*** Data records ***

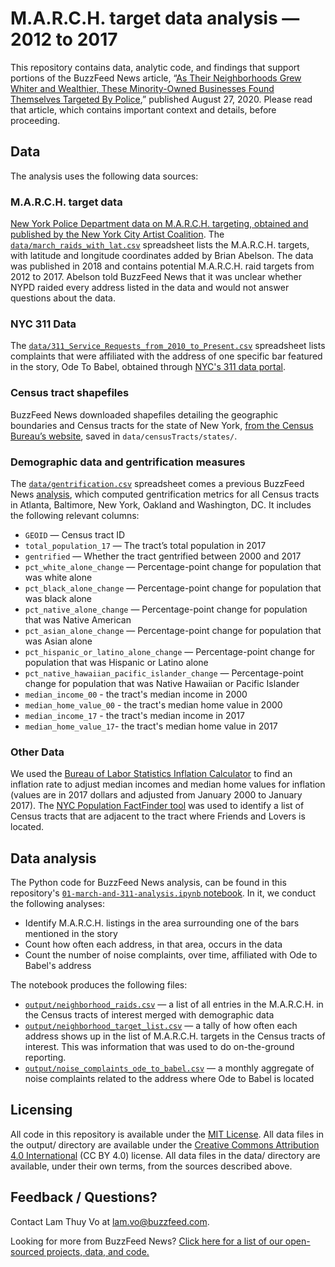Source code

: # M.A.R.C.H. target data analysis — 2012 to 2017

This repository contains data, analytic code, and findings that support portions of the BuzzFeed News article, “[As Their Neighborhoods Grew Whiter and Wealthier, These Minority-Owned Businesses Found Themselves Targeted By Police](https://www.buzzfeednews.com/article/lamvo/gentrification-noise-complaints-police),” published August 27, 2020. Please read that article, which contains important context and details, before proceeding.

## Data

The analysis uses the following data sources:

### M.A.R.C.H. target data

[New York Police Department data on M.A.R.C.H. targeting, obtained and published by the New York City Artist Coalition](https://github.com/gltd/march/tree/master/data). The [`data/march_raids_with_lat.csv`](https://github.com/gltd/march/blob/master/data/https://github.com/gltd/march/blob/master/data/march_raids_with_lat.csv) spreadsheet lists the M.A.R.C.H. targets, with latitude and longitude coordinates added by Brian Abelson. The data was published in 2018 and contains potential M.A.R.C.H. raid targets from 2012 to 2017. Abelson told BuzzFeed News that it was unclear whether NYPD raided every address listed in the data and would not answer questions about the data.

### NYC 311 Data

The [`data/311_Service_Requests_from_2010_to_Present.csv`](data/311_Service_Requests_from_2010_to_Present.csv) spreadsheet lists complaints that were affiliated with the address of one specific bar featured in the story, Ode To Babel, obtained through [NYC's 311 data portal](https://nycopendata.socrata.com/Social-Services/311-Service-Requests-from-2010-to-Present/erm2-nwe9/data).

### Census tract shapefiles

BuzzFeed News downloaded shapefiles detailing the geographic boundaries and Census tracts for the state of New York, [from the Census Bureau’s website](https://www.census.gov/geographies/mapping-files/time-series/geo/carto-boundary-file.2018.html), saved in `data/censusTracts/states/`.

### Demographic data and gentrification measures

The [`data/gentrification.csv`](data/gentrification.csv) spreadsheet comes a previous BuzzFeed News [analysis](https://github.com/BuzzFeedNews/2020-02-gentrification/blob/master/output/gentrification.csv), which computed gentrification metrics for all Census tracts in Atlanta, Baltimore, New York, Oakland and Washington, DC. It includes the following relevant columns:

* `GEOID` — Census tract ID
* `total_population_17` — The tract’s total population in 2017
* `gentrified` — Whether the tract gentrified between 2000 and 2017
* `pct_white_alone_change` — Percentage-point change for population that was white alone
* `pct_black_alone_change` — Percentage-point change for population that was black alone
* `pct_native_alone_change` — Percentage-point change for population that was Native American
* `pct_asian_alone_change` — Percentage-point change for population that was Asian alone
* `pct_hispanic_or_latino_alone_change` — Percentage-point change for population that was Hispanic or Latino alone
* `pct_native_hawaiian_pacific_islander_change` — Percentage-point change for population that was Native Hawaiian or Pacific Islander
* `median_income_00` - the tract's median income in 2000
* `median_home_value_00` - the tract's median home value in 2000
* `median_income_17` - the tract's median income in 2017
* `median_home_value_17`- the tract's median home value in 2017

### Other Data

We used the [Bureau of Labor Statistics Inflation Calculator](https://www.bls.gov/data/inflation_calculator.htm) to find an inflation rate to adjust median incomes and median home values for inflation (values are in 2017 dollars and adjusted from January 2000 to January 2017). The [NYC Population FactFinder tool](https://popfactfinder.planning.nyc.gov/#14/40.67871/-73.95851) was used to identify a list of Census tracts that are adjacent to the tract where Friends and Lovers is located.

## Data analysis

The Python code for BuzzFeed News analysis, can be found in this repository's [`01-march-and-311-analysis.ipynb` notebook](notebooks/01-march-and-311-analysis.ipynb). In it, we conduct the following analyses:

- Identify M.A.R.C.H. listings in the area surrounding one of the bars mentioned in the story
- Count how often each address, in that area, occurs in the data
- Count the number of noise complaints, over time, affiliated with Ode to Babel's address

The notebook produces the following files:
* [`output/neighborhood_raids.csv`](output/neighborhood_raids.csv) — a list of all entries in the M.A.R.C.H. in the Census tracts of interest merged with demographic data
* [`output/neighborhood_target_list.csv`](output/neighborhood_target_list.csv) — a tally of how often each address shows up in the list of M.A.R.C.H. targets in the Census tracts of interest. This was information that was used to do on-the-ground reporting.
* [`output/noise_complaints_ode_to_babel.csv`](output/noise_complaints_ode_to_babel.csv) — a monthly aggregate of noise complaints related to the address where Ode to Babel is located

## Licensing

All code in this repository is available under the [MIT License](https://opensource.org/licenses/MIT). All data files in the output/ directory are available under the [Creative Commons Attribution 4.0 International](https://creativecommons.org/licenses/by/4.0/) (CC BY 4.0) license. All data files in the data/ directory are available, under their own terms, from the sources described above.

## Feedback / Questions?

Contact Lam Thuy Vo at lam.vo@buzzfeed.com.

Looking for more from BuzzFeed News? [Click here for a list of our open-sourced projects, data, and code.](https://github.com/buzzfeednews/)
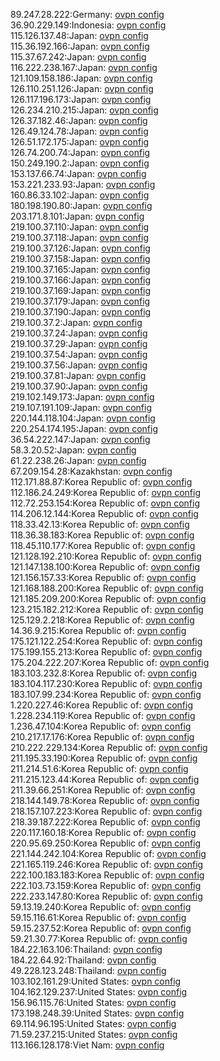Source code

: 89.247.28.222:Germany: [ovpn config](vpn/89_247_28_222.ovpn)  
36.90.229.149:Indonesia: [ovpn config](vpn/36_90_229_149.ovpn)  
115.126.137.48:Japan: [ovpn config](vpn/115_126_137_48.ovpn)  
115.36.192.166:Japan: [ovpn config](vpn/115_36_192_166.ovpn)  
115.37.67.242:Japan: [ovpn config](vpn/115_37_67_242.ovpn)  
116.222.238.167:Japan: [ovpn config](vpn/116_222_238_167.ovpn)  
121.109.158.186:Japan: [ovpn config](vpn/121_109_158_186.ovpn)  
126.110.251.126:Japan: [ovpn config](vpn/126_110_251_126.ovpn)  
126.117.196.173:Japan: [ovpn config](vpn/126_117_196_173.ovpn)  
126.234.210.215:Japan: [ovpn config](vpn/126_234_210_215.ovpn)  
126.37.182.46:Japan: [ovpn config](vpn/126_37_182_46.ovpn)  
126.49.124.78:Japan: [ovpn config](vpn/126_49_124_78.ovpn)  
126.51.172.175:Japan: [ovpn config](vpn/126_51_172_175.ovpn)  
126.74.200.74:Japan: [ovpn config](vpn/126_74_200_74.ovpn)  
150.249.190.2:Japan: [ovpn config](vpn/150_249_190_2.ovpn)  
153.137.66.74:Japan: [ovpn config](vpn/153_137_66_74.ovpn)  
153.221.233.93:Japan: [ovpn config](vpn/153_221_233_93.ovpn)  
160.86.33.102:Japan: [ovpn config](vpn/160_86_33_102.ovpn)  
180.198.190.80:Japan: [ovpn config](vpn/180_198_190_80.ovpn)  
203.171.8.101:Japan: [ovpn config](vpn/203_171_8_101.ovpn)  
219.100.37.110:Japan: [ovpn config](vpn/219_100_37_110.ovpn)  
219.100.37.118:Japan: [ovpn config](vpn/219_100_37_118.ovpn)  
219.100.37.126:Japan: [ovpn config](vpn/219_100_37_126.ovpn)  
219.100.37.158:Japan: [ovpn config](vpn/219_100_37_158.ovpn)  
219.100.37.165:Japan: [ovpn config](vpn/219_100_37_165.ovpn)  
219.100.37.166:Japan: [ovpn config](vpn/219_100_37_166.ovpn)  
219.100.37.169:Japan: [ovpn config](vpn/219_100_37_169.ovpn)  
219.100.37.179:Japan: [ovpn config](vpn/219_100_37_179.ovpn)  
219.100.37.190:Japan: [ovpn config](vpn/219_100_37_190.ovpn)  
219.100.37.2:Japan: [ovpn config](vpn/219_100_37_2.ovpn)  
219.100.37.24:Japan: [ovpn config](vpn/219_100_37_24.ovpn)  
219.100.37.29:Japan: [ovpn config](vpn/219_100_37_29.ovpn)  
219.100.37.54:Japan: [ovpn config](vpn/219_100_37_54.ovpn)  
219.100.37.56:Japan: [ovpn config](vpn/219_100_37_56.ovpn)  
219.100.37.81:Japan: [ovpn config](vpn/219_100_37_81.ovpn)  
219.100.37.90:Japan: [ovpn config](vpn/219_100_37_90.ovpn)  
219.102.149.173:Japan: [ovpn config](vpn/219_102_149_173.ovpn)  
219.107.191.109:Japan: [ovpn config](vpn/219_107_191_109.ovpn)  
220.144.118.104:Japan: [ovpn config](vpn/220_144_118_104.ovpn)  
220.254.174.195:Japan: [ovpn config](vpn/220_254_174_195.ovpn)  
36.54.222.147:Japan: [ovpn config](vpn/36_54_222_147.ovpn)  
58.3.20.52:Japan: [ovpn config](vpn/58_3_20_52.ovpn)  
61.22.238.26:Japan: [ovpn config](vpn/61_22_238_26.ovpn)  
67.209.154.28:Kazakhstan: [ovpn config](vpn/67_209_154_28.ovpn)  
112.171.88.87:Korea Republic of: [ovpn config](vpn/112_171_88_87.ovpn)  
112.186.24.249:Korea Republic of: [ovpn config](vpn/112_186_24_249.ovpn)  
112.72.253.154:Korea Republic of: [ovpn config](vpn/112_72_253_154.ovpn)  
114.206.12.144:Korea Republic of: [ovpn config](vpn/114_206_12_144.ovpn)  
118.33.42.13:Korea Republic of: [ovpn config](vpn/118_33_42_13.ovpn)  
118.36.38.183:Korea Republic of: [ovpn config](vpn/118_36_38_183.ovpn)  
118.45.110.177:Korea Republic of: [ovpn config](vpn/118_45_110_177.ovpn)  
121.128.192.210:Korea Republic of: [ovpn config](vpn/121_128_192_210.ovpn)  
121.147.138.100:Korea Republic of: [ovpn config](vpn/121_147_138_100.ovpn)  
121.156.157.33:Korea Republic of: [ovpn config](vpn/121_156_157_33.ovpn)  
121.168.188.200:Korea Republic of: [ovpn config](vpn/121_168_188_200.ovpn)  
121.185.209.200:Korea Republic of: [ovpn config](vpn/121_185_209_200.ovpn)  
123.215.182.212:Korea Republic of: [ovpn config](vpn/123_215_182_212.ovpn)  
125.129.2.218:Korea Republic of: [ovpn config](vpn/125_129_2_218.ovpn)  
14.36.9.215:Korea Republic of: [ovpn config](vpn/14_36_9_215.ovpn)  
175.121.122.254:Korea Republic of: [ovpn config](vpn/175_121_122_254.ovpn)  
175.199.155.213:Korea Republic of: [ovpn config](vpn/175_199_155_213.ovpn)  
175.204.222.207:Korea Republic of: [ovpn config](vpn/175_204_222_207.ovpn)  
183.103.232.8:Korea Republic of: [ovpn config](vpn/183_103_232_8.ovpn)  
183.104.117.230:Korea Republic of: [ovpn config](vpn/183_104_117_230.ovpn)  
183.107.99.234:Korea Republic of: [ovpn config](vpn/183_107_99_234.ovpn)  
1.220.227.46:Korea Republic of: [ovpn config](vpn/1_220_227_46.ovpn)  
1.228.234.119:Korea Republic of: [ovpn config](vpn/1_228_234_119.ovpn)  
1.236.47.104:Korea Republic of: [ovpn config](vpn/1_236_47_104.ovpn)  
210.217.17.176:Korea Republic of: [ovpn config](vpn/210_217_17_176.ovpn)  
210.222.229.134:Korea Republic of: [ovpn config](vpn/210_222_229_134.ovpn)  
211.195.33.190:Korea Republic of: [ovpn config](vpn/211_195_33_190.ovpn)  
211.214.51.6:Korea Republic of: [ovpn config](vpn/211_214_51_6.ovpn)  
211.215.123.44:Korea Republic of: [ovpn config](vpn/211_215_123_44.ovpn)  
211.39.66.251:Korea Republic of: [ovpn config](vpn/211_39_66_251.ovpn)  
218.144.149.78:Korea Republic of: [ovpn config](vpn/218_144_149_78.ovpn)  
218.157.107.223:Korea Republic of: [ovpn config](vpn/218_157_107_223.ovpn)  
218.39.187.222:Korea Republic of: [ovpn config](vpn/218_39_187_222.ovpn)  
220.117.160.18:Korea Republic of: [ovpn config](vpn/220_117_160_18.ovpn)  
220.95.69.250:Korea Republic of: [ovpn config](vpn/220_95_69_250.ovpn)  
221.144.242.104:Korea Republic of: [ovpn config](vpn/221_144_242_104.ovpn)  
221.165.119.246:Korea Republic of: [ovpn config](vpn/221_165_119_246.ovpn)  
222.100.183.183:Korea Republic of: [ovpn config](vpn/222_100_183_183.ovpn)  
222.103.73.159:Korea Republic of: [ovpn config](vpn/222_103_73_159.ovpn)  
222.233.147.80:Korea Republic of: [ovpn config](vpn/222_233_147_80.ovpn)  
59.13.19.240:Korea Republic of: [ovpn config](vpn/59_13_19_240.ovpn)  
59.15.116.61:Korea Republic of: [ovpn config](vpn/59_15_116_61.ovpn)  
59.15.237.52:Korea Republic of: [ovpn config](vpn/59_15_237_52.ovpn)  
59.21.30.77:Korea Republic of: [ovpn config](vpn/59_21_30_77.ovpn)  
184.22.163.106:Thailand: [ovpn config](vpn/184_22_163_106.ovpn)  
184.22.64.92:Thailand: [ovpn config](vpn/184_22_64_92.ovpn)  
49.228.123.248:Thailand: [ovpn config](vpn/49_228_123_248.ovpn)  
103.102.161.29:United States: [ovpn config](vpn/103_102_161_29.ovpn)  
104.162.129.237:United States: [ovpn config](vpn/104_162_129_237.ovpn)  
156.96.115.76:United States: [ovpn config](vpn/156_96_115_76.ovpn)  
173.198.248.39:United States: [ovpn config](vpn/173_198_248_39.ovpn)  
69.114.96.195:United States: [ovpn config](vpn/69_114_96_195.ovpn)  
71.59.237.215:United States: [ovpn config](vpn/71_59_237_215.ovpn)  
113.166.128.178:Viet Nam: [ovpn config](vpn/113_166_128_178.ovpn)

*** End of Data records ***

> **What to do**: Write out, from the lines above, only those from the line with "36.54.222.147:Japan: [ovpn config](vpn/36_54_222_147.ovpn)" to the line with "112.186.24.249:Korea Republic of: [ovpn", exactly as given, including the first and the last.

> **Exercise solution**:
36.54.222.147:Japan: [ovpn config](vpn/36_54_222_147.ovpn)  
58.3.20.52:Japan: [ovpn config](vpn/58_3_20_52.ovpn)  
61.22.238.26:Japan: [ovpn config](vpn/61_22_238_26.ovpn)  
67.209.154.28:Kazakhstan: [ovpn config](vpn/67_209_154_28.ovpn)  
112.171.88.87:Korea Republic of: [ovpn config](vpn/112_171_88_87.ovpn)  
112.186.24.249:Korea Republic of: [ovpn config](vpn/112_186_24_249.ovpn)  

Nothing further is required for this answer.